Surprisingly enough one of the early ones, who - apparently - contributed quite a bit to that body of knowledge and as Herman Potocnik Noordung from Slovenia.
Some years ago a museum celebrating his work specifically and space travel more generally was opened close to the ski resort of Rogla in Slovenia (a good hour’s drive from the capital Ljubljana).
I had the opportunity to visit it some time ago but seem to have forgotten all about it - small children in the household don’t aid short term memory 😂
Here a couple of pictures:
Starting with medieval theoreticians…

Continuing with the Herschel’s from the 18th and 19th century…

Getting to Potocnik eventually…
Including his seminal piece of work, ‘The Problem of Space Travel’…

They even had the first translation into Russian from 1935 on display.
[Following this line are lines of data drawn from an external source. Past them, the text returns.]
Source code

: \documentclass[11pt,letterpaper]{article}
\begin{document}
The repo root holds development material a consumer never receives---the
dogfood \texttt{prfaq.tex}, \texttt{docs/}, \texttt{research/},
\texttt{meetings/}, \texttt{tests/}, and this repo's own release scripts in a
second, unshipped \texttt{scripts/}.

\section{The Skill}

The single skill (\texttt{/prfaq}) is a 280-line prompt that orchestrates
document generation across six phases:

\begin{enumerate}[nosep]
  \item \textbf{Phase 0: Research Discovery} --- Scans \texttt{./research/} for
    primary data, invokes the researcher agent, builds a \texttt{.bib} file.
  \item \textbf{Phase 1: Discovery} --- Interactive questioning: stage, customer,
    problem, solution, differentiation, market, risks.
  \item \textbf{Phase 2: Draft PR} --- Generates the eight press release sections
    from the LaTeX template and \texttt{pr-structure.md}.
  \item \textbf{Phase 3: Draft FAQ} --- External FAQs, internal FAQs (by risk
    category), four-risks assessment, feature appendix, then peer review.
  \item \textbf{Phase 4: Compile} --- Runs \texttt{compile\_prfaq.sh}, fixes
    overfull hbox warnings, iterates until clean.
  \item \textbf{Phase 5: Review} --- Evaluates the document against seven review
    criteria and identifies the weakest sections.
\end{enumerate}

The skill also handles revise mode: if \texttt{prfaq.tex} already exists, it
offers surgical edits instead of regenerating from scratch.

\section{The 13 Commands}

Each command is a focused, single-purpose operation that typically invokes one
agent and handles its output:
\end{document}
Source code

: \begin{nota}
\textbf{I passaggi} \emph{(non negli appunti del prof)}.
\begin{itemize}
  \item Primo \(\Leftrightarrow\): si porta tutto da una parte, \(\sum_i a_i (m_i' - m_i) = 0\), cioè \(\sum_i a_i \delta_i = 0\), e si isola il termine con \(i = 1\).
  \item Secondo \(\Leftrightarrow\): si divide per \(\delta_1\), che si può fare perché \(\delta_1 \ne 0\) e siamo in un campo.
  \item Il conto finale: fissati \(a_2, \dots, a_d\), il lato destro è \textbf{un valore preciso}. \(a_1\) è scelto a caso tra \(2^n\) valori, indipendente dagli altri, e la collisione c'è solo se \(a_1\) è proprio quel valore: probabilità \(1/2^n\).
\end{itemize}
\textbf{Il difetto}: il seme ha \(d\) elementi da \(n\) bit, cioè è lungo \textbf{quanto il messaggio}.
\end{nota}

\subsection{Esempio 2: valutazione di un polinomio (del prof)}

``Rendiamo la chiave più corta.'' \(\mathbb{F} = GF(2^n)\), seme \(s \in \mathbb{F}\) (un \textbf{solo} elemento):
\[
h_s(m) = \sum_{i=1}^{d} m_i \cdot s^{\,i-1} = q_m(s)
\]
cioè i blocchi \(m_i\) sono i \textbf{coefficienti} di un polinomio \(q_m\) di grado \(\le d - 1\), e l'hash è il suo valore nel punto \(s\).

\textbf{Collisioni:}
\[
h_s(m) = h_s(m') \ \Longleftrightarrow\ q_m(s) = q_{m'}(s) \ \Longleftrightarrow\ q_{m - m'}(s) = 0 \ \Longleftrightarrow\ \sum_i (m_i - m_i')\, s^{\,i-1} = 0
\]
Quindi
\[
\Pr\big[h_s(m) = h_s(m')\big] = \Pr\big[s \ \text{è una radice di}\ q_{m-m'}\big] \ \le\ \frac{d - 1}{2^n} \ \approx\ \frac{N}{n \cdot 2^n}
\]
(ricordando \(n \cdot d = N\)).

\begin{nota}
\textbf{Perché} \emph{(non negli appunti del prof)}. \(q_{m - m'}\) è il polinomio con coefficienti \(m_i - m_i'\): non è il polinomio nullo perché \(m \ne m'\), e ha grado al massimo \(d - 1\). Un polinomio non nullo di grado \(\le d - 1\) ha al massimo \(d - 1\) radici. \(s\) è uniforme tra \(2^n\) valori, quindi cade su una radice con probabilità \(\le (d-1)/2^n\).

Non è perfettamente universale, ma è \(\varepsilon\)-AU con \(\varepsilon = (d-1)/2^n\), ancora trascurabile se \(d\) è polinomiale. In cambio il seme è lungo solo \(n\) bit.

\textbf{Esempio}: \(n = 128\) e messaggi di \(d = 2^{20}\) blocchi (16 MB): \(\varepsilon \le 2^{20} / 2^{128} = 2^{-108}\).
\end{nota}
There seems to have been interest from the Soviet Union as well, even though the influence was heavier on the German space research - Potocnik was a contemporary of Wernher Von Braun’s professors - i.e. the latter influence on the US space program came primarily via that route.

Other contemporaries are covered quite extensively, too.

One of those professors of von Braun 😊

And then the other side…
They also have lots of exhibits of his ideas of habitation in space. Including using a centrifugal force for limited gravity generation.

And models of space stations…

Here an original drawing of a geostationary space station…

Outside there are some statues of a handful of people instrumental in space theory development…
From what I understood, the statues have been donated, so there will probably be more to come over the years.
The museum is not large but without cranky children you can easily spend two or so hours inside and there is probably quite some new stuff that you might not have been aware of, so I can definitely recommend the detour to go visit.